EXERCISE
Repeat every entry exactly. Leave nothing out.

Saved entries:
● ● ● ● ● ● ●
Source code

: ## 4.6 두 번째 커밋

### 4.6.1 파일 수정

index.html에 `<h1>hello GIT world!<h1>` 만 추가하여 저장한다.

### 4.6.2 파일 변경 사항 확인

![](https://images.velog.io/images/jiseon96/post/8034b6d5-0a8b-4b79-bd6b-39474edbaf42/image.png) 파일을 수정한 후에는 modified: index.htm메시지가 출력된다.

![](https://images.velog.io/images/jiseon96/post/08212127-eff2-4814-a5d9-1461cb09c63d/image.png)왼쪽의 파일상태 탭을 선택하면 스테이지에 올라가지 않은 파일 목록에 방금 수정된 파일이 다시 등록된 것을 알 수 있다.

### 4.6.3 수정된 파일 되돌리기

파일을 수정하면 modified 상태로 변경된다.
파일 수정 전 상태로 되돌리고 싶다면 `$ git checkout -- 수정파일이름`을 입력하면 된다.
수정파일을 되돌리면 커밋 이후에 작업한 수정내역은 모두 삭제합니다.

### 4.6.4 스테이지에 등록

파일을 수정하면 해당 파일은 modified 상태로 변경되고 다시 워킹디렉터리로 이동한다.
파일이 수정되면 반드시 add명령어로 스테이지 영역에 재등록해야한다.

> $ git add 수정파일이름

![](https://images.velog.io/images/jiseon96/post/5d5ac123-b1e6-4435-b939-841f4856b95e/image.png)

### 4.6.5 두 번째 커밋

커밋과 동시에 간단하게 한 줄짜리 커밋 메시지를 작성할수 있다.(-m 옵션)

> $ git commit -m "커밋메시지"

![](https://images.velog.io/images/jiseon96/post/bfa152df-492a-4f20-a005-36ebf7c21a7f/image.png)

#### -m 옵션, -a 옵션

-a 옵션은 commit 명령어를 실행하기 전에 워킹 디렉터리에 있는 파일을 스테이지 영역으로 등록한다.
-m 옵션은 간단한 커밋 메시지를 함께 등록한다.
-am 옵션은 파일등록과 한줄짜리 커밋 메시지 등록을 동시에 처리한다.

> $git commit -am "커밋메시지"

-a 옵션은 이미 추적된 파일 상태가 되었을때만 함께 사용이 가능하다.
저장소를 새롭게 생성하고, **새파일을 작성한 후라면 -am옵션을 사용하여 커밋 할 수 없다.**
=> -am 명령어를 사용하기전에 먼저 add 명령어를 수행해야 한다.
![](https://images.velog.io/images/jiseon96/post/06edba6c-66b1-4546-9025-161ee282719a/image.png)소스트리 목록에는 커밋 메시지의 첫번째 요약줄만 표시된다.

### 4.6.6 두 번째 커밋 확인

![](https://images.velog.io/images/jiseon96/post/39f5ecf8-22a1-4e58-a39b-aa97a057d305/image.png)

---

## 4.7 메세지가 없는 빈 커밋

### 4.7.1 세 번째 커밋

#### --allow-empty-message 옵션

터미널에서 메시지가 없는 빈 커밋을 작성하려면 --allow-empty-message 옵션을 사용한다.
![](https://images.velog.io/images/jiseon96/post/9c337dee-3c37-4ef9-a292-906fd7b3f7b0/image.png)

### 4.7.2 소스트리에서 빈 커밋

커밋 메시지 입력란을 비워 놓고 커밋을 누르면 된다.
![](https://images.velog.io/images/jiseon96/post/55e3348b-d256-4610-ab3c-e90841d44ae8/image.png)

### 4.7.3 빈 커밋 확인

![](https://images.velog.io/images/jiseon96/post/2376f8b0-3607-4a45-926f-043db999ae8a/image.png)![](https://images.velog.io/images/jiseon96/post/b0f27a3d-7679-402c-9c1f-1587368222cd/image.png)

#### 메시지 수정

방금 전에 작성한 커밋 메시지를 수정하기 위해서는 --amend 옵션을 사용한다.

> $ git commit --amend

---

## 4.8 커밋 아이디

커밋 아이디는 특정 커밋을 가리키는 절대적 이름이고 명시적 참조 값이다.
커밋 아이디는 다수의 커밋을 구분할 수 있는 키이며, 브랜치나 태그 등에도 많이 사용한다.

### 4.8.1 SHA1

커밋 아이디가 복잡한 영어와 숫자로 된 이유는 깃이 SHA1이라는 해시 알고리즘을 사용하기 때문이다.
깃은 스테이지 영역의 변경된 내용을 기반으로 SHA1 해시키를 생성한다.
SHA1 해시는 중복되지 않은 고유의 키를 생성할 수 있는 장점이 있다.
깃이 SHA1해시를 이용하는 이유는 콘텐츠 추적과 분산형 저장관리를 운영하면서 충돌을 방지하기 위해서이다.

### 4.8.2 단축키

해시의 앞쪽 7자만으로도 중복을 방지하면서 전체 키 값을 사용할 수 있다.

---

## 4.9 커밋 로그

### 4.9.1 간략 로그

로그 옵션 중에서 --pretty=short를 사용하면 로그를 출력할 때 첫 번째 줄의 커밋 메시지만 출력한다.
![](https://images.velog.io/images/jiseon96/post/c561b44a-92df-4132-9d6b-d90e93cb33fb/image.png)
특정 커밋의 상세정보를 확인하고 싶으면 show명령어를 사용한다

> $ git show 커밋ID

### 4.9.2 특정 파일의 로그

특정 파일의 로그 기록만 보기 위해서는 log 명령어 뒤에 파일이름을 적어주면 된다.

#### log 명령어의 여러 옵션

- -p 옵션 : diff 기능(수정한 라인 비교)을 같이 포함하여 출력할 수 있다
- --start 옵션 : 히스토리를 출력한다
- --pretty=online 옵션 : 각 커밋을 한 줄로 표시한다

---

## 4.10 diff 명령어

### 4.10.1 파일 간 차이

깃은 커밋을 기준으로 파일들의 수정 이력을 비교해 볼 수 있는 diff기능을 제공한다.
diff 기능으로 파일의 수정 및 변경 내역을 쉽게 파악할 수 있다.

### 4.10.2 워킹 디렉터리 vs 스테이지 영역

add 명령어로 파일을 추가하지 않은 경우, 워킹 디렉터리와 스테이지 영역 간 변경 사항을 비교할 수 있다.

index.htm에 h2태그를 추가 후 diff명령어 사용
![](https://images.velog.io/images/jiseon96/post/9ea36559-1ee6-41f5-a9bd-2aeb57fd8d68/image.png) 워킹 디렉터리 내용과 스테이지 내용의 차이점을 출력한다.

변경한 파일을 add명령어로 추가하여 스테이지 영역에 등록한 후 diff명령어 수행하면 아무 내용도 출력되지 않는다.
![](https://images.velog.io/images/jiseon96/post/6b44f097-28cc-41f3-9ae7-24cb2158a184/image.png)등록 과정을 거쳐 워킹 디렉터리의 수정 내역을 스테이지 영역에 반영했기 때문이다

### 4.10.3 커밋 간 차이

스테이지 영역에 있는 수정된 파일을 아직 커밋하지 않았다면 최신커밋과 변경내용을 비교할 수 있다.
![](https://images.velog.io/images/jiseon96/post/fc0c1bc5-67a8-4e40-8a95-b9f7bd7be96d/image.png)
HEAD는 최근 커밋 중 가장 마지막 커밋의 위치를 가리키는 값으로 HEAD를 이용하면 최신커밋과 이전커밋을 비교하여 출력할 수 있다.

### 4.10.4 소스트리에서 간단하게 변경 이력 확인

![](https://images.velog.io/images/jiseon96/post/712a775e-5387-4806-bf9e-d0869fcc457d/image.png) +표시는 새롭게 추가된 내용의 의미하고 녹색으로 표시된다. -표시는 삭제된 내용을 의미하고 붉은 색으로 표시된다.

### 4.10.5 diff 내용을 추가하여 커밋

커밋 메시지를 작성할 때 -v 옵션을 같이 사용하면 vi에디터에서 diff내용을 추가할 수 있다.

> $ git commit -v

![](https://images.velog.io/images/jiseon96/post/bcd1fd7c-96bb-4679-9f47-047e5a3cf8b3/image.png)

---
● ● ● ● ● ● ●
TASK RESULT
Source code

: ## 4.6 두 번째 커밋

### 4.6.1 파일 수정

index.html에 `<h1>hello GIT world!<h1>` 만 추가하여 저장한다.

### 4.6.2 파일 변경 사항 확인

![](https://images.velog.io/images/jiseon96/post/8034b6d5-0a8b-4b79-bd6b-39474edbaf42/image.png) 파일을 수정한 후에는 modified: index.htm메시지가 출력된다.

![](https://images.velog.io/images/jiseon96/post/08212127-eff2-4814-a5d9-1461cb09c63d/image.png)왼쪽의 파일상태 탭을 선택하면 스테이지에 올라가지 않은 파일 목록에 방금 수정된 파일이 다시 등록된 것을 알 수 있다.

### 4.6.3 수정된 파일 되돌리기

파일을 수정하면 modified 상태로 변경된다.
파일 수정 전 상태로 되돌리고 싶다면 `$ git checkout -- 수정파일이름`을 입력하면 된다.
수정파일을 되돌리면 커밋 이후에 작업한 수정내역은 모두 삭제합니다.

### 4.6.4 스테이지에 등록

파일을 수정하면 해당 파일은 modified 상태로 변경되고 다시 워킹디렉터리로 이동한다.
파일이 수정되면 반드시 add명령어로 스테이지 영역에 재등록해야한다.

> $ git add 수정파일이름

![](https://images.velog.io/images/jiseon96/post/5d5ac123-b1e6-4435-b939-841f4856b95e/image.png)

### 4.6.5 두 번째 커밋

커밋과 동시에 간단하게 한 줄짜리 커밋 메시지를 작성할수 있다.(-m 옵션)

> $ git commit -m "커밋메시지"

![](https://images.velog.io/images/jiseon96/post/bfa152df-492a-4f20-a005-36ebf7c21a7f/image.png)

#### -m 옵션, -a 옵션

-a 옵션은 commit 명령어를 실행하기 전에 워킹 디렉터리에 있는 파일을 스테이지 영역으로 등록한다.
-m 옵션은 간단한 커밋 메시지를 함께 등록한다.
-am 옵션은 파일등록과 한줄짜리 커밋 메시지 등록을 동시에 처리한다.

> $git commit -am "커밋메시지"

-a 옵션은 이미 추적된 파일 상태가 되었을때만 함께 사용이 가능하다.
저장소를 새롭게 생성하고, **새파일을 작성한 후라면 -am옵션을 사용하여 커밋 할 수 없다.**
=> -am 명령어를 사용하기전에 먼저 add 명령어를 수행해야 한다.
![](https://images.velog.io/images/jiseon96/post/06edba6c-66b1-4546-9025-161ee282719a/image.png)소스트리 목록에는 커밋 메시지의 첫번째 요약줄만 표시된다.

### 4.6.6 두 번째 커밋 확인

![](https://images.velog.io/images/jiseon96/post/39f5ecf8-22a1-4e58-a39b-aa97a057d305/image.png)

---

## 4.7 메세지가 없는 빈 커밋

### 4.7.1 세 번째 커밋

#### --allow-empty-message 옵션

터미널에서 메시지가 없는 빈 커밋을 작성하려면 --allow-empty-message 옵션을 사용한다.
![](https://images.velog.io/images/jiseon96/post/9c337dee-3c37-4ef9-a292-906fd7b3f7b0/image.png)

### 4.7.2 소스트리에서 빈 커밋

커밋 메시지 입력란을 비워 놓고 커밋을 누르면 된다.
![](https://images.velog.io/images/jiseon96/post/55e3348b-d256-4610-ab3c-e90841d44ae8/image.png)

### 4.7.3 빈 커밋 확인

![](https://images.velog.io/images/jiseon96/post/2376f8b0-3607-4a45-926f-043db999ae8a/image.png)![](https://images.velog.io/images/jiseon96/post/b0f27a3d-7679-402c-9c1f-1587368222cd/image.png)

#### 메시지 수정

방금 전에 작성한 커밋 메시지를 수정하기 위해서는 --amend 옵션을 사용한다.

> $ git commit --amend

---

## 4.8 커밋 아이디

커밋 아이디는 특정 커밋을 가리키는 절대적 이름이고 명시적 참조 값이다.
커밋 아이디는 다수의 커밋을 구분할 수 있는 키이며, 브랜치나 태그 등에도 많이 사용한다.

### 4.8.1 SHA1

커밋 아이디가 복잡한 영어와 숫자로 된 이유는 깃이 SHA1이라는 해시 알고리즘을 사용하기 때문이다.
깃은 스테이지 영역의 변경된 내용을 기반으로 SHA1 해시키를 생성한다.
SHA1 해시는 중복되지 않은 고유의 키를 생성할 수 있는 장점이 있다.
깃이 SHA1해시를 이용하는 이유는 콘텐츠 추적과 분산형 저장관리를 운영하면서 충돌을 방지하기 위해서이다.

### 4.8.2 단축키

해시의 앞쪽 7자만으로도 중복을 방지하면서 전체 키 값을 사용할 수 있다.

---

## 4.9 커밋 로그

### 4.9.1 간략 로그

로그 옵션 중에서 --pretty=short를 사용하면 로그를 출력할 때 첫 번째 줄의 커밋 메시지만 출력한다.
![](https://images.velog.io/images/jiseon96/post/c561b44a-92df-4132-9d6b-d90e93cb33fb/image.png)
특정 커밋의 상세정보를 확인하고 싶으면 show명령어를 사용한다

> $ git show 커밋ID

### 4.9.2 특정 파일의 로그

특정 파일의 로그 기록만 보기 위해서는 log 명령어 뒤에 파일이름을 적어주면 된다.

#### log 명령어의 여러 옵션

- -p 옵션 : diff 기능(수정한 라인 비교)을 같이 포함하여 출력할 수 있다
- --start 옵션 : 히스토리를 출력한다
- --pretty=online 옵션 : 각 커밋을 한 줄로 표시한다

---

## 4.10 diff 명령어

### 4.10.1 파일 간 차이

깃은 커밋을 기준으로 파일들의 수정 이력을 비교해 볼 수 있는 diff기능을 제공한다.
diff 기능으로 파일의 수정 및 변경 내역을 쉽게 파악할 수 있다.

### 4.10.2 워킹 디렉터리 vs 스테이지 영역

add 명령어로 파일을 추가하지 않은 경우, 워킹 디렉터리와 스테이지 영역 간 변경 사항을 비교할 수 있다.

index.htm에 h2태그를 추가 후 diff명령어 사용
![](https://images.velog.io/images/jiseon96/post/9ea36559-1ee6-41f5-a9bd-2aeb57fd8d68/image.png) 워킹 디렉터리 내용과 스테이지 내용의 차이점을 출력한다.

변경한 파일을 add명령어로 추가하여 스테이지 영역에 등록한 후 diff명령어 수행하면 아무 내용도 출력되지 않는다.
![](https://images.velog.io/images/jiseon96/post/6b44f097-28cc-41f3-9ae7-24cb2158a184/image.png)등록 과정을 거쳐 워킹 디렉터리의 수정 내역을 스테이지 영역에 반영했기 때문이다

### 4.10.3 커밋 간 차이

스테이지 영역에 있는 수정된 파일을 아직 커밋하지 않았다면 최신커밋과 변경내용을 비교할 수 있다.
![](https://images.velog.io/images/jiseon96/post/fc0c1bc5-67a8-4e40-8a95-b9f7bd7be96d/image.png)
HEAD는 최근 커밋 중 가장 마지막 커밋의 위치를 가리키는 값으로 HEAD를 이용하면 최신커밋과 이전커밋을 비교하여 출력할 수 있다.

### 4.10.4 소스트리에서 간단하게 변경 이력 확인

![](https://images.velog.io/images/jiseon96/post/712a775e-5387-4806-bf9e-d0869fcc457d/image.png) +표시는 새롭게 추가된 내용의 의미하고 녹색으로 표시된다. -표시는 삭제된 내용을 의미하고 붉은 색으로 표시된다.

### 4.10.5 diff 내용을 추가하여 커밋

커밋 메시지를 작성할 때 -v 옵션을 같이 사용하면 vi에디터에서 diff내용을 추가할 수 있다.

> $ git commit -v

![](https://images.velog.io/images/jiseon96/post/bcd1fd7c-96bb-4679-9f47-047e5a3cf8b3/image.png)

---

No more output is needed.